• Data for this exercise:
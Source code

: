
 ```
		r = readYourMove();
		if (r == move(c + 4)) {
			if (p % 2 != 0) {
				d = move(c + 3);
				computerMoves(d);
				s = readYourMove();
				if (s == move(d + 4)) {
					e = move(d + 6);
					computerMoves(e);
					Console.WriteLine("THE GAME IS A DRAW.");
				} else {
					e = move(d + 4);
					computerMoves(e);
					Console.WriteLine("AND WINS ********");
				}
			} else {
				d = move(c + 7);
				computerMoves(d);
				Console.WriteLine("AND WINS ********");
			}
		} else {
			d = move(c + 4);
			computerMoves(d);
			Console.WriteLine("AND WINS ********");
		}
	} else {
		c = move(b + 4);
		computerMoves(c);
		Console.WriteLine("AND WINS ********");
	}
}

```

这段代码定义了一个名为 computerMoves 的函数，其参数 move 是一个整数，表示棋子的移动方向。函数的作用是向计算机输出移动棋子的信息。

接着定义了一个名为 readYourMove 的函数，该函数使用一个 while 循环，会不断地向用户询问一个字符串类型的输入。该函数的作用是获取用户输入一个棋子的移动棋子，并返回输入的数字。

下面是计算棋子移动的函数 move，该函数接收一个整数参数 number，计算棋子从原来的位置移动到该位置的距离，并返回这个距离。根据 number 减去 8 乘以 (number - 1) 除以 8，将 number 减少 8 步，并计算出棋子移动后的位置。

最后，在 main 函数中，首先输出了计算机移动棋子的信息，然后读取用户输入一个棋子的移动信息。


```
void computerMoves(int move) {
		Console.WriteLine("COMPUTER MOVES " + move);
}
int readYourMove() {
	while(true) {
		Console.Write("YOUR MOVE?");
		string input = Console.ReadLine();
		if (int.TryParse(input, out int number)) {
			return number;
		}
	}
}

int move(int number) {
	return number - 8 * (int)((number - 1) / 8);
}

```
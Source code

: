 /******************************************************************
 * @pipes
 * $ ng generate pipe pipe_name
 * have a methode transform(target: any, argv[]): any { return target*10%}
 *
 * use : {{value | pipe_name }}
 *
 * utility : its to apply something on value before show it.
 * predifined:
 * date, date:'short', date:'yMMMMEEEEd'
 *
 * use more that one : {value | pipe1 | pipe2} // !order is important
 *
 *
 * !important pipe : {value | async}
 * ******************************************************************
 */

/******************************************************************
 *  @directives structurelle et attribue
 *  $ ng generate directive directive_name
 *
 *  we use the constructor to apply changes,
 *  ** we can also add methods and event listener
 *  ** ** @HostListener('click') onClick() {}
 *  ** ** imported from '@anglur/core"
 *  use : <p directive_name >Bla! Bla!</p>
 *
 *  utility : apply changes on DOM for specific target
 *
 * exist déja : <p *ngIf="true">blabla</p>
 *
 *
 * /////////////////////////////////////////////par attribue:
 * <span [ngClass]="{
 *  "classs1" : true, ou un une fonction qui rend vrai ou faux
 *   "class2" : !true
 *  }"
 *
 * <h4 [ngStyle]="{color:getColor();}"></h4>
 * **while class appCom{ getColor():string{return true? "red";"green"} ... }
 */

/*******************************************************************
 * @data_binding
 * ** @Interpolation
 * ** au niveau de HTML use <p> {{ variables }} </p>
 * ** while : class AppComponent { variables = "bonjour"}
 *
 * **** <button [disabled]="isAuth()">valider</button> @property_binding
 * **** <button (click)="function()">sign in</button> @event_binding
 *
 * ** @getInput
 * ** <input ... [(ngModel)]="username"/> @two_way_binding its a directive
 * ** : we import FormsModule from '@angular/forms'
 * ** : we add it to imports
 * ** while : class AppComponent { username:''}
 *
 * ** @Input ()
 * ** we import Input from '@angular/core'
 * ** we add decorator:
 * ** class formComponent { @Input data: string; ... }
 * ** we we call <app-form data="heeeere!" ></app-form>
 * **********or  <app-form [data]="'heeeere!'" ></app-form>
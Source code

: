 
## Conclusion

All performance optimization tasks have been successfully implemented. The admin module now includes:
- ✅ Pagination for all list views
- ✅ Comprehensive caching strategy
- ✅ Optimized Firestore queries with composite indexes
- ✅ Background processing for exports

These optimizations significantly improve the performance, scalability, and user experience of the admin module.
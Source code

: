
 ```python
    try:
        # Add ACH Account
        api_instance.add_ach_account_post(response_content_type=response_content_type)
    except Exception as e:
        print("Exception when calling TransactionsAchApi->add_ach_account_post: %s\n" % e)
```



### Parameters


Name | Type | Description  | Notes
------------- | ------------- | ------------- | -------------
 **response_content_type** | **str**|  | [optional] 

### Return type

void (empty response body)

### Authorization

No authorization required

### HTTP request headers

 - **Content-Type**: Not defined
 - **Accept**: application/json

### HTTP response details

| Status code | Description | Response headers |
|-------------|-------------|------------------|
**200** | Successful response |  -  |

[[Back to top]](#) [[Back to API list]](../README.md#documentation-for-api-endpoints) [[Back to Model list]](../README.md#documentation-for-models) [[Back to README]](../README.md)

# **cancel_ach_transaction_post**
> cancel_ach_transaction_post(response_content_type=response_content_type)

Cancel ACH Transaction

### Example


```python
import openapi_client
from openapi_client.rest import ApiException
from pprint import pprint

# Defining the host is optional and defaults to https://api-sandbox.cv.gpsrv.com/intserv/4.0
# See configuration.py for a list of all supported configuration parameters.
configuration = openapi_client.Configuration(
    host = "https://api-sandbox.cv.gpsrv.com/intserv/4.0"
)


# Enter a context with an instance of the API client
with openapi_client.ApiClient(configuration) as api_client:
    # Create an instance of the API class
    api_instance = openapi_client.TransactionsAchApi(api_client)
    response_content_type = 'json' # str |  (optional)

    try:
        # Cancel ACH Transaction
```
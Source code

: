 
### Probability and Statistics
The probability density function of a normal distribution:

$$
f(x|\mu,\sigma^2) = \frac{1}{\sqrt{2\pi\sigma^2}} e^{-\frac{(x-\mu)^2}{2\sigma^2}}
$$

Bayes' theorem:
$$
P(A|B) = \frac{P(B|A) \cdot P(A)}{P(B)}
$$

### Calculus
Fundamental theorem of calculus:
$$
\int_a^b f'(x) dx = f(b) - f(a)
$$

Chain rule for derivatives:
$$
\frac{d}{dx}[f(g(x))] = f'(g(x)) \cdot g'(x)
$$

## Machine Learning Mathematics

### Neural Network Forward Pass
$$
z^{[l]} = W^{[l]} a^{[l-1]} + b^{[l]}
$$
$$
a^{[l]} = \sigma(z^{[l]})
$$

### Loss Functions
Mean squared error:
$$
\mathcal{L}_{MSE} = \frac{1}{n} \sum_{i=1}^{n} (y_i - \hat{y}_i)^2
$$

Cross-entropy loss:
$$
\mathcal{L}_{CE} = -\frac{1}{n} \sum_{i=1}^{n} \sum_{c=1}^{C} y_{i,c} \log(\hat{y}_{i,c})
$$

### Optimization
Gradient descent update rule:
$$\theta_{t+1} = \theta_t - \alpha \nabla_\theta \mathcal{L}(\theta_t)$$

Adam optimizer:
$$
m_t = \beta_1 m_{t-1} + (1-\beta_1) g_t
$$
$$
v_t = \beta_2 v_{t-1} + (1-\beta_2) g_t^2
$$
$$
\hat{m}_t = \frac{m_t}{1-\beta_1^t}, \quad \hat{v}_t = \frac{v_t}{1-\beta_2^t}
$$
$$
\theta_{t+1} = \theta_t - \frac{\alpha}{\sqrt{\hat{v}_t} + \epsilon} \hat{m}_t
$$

• What is needed: Keep only those lines of the records that hold "apply", and return them.

• Task output:
 * utility : its to apply something on value before show it.
 *  we use the constructor to apply changes,
 *  utility : apply changes on DOM for specific target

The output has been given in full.